[Working data]

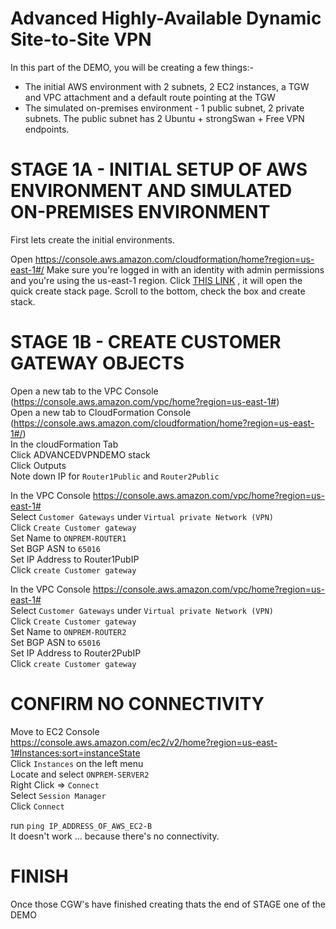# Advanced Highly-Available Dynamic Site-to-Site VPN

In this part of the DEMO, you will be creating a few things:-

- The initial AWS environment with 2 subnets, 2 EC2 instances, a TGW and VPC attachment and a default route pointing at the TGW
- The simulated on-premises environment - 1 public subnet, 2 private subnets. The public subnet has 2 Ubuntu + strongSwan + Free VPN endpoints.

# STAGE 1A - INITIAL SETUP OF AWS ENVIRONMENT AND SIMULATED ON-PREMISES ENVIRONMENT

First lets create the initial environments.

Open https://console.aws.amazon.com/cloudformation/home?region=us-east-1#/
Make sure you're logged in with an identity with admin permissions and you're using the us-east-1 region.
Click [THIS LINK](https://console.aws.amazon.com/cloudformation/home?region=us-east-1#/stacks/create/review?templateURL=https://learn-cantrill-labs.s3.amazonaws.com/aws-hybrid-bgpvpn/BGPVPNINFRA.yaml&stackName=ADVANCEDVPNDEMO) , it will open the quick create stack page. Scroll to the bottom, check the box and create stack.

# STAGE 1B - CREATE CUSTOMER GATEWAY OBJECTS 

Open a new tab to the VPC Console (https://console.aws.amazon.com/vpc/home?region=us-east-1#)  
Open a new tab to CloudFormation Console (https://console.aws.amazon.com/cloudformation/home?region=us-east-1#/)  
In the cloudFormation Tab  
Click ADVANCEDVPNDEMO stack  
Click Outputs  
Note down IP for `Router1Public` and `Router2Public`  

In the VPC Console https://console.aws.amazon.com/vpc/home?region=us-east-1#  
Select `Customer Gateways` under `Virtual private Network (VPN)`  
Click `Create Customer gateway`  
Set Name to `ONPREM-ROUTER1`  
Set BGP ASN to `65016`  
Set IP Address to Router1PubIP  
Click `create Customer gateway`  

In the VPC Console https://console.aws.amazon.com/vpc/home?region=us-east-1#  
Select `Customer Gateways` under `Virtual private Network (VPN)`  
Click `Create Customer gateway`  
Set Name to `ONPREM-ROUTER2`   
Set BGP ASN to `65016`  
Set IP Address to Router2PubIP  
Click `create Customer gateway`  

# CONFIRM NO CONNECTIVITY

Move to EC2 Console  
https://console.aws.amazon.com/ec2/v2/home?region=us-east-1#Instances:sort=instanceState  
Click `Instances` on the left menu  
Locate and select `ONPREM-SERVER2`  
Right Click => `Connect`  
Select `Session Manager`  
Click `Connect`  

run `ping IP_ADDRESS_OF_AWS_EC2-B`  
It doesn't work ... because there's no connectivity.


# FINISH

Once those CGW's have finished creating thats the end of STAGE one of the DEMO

[/Working data]

This task asks for the number of lines above that include the string "region". Respond with that number only.

8